Exercise requirements: Return all the lines below in which the string "organisme" appears.

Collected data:
§ §
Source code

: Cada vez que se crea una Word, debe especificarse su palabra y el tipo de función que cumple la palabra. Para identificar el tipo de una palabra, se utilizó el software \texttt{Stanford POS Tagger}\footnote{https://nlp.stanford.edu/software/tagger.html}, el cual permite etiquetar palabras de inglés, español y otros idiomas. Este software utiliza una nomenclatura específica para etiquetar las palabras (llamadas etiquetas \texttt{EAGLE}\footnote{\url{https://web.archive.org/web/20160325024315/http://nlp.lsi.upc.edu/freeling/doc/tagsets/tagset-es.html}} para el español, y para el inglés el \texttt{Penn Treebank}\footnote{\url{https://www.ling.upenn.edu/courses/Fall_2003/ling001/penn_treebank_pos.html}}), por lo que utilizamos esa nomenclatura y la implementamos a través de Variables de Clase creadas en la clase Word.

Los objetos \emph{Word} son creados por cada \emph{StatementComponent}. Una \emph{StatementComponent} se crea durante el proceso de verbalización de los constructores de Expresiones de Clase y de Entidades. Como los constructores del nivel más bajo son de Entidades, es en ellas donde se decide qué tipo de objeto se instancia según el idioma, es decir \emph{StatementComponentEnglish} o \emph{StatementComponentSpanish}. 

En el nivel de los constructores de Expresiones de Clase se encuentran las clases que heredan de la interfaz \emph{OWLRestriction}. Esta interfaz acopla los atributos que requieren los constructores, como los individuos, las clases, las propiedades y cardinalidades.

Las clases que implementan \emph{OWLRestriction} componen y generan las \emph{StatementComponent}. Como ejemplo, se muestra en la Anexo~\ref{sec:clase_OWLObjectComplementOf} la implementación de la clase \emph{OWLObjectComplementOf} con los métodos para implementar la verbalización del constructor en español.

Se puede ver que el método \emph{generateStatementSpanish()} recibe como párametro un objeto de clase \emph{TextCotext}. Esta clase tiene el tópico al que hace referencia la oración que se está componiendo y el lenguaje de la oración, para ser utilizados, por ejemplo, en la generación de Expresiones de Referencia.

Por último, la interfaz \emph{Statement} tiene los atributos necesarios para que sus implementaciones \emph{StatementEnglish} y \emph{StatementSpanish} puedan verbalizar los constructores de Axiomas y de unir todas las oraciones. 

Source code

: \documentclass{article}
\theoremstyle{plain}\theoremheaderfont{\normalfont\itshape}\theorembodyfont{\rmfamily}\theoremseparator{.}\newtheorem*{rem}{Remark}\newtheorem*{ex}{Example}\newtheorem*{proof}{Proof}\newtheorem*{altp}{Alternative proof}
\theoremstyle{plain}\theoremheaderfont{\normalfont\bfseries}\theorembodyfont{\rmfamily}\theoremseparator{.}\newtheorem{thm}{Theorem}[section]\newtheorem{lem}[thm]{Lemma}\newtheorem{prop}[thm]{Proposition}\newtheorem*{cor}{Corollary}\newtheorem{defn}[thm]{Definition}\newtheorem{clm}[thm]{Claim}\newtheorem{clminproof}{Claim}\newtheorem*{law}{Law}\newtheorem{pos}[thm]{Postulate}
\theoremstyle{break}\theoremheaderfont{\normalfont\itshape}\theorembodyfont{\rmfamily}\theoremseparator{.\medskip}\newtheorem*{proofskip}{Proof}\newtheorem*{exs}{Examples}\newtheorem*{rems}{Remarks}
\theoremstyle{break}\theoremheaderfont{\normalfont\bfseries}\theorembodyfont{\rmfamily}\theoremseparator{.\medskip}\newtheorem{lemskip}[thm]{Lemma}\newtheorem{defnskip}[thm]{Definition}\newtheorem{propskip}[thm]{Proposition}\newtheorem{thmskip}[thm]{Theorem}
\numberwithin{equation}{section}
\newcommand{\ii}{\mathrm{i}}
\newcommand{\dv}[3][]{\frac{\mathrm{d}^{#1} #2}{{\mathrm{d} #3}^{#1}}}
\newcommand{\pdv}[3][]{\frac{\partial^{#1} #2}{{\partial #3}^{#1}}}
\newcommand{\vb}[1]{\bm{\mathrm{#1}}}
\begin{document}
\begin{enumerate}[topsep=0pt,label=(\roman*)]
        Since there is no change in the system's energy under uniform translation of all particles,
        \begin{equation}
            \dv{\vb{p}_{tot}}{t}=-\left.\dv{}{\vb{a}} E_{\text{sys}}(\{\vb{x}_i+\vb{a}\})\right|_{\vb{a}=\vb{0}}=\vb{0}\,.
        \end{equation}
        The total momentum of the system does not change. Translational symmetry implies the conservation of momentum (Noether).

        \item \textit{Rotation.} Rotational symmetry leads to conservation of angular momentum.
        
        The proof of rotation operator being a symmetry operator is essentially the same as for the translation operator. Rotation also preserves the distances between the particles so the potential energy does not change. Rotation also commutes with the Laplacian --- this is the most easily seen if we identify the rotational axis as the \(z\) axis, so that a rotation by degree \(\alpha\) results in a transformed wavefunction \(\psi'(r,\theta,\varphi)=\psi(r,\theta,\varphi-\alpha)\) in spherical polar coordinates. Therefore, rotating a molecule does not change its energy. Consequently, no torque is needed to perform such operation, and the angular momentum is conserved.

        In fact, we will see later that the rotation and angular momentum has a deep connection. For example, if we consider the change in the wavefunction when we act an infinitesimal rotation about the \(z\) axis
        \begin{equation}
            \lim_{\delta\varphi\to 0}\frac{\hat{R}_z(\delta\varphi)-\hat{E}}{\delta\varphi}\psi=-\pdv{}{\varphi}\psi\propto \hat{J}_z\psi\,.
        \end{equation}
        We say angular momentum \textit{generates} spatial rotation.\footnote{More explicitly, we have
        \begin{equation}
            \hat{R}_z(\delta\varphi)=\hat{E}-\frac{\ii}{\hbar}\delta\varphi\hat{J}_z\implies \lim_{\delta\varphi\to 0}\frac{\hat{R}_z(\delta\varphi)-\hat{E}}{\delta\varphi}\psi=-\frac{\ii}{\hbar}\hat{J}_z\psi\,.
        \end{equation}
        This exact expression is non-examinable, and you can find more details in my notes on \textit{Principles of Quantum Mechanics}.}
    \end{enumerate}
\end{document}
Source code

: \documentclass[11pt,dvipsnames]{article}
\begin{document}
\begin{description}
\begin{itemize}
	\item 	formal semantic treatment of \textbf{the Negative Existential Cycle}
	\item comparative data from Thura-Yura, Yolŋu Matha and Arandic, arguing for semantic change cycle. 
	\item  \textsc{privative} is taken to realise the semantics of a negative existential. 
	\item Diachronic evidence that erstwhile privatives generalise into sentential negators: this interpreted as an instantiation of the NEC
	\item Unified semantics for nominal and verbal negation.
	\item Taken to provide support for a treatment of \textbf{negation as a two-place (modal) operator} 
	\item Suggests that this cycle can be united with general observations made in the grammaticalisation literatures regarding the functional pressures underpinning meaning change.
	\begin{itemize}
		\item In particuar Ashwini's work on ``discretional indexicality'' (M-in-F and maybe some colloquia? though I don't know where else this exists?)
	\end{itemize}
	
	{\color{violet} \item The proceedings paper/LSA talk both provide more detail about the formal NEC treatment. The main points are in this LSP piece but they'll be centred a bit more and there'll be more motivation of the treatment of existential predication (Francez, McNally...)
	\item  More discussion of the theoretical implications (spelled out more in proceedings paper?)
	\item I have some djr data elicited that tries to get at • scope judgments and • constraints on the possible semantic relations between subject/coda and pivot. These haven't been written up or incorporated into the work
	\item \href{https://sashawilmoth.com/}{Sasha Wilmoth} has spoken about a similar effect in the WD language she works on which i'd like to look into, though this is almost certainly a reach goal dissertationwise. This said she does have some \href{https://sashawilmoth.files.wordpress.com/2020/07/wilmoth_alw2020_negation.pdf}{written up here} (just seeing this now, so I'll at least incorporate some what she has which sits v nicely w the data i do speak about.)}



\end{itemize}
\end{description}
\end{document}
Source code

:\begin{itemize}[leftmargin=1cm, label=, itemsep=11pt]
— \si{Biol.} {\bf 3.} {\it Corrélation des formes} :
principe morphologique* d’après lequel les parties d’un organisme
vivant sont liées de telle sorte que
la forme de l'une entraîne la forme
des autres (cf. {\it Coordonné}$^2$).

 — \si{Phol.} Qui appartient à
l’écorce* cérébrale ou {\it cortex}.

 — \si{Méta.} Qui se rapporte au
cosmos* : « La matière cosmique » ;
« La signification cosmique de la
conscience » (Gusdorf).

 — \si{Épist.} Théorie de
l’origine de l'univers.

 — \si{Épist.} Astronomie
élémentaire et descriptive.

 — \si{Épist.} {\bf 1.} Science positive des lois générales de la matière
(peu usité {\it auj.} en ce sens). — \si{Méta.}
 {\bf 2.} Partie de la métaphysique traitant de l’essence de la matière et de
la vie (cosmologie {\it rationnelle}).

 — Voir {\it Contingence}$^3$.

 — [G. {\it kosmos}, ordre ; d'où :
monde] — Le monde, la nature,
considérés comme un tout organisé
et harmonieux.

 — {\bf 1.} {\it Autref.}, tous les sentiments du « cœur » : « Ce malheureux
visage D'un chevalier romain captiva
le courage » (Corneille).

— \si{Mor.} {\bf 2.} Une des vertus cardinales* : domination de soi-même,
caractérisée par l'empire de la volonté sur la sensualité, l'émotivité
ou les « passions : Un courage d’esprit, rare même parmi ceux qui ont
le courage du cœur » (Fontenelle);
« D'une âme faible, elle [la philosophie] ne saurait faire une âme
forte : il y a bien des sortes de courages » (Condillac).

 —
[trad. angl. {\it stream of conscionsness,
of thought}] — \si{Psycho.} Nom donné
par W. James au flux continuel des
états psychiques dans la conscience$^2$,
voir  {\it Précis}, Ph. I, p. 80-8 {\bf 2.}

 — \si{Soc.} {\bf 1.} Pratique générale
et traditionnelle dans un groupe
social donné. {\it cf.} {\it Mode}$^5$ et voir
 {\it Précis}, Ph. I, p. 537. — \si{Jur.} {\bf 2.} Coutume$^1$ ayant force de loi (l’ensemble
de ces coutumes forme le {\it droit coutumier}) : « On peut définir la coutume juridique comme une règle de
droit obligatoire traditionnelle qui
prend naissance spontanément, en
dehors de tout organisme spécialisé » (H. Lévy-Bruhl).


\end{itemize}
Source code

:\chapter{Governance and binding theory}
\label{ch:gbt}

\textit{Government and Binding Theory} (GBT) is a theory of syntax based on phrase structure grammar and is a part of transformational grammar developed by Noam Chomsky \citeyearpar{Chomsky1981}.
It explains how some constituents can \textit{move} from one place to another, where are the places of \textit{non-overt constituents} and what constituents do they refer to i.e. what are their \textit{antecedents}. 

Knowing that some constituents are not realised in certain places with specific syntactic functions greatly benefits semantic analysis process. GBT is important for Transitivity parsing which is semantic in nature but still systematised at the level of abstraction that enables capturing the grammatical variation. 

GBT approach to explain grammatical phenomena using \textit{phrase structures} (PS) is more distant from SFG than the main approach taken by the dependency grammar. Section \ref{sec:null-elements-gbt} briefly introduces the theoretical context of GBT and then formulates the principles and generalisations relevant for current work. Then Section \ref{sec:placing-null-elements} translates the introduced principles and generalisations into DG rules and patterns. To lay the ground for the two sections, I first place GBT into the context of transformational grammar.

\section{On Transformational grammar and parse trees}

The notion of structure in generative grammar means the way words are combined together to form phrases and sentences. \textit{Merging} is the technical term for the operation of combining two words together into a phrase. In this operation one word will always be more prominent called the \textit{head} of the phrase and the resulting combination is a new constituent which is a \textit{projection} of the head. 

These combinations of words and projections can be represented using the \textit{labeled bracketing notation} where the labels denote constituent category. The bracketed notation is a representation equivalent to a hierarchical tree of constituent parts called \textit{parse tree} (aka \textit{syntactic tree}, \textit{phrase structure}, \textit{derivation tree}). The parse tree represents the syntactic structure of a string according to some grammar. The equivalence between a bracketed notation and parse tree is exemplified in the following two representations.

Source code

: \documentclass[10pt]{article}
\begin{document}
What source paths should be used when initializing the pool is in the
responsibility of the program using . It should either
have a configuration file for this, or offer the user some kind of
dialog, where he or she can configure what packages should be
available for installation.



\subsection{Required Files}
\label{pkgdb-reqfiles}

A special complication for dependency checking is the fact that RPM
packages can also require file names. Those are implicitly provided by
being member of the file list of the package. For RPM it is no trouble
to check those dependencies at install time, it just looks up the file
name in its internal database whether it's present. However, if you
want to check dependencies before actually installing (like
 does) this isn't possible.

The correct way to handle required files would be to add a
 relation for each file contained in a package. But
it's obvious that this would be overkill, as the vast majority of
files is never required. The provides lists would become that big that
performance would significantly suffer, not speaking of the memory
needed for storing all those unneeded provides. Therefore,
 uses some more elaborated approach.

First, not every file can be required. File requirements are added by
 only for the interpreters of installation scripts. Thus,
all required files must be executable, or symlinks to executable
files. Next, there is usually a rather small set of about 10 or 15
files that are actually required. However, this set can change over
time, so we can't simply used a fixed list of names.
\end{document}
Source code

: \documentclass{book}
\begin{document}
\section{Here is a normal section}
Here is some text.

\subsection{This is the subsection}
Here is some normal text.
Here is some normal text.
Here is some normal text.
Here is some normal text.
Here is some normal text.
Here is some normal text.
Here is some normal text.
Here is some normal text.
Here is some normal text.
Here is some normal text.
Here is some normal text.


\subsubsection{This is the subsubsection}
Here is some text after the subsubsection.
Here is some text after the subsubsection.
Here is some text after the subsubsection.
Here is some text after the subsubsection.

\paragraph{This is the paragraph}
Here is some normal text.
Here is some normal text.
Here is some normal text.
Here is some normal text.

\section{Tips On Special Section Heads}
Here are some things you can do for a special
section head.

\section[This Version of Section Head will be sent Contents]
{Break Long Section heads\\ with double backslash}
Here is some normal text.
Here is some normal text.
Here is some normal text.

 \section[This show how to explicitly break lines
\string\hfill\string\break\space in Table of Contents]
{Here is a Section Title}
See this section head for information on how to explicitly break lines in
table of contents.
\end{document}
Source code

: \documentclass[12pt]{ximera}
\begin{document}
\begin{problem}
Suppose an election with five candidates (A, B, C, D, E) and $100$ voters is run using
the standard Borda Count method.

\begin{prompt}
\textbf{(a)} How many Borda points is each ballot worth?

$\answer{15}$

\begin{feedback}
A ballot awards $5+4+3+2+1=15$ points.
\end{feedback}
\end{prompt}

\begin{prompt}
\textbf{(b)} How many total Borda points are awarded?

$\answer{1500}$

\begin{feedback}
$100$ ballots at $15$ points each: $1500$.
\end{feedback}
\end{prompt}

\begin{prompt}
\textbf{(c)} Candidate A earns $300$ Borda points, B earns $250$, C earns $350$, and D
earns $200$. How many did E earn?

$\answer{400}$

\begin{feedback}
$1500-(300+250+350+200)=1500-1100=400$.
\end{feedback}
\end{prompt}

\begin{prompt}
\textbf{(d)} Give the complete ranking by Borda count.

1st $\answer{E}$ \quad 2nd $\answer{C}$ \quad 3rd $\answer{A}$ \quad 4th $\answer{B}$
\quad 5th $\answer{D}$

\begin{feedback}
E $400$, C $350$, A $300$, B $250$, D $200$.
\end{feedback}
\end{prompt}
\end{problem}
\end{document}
§ §
Worked solution:
principe morphologique* d’après lequel les parties d’un organisme
dehors de tout organisme spécialisé » (H. Lévy-Bruhl).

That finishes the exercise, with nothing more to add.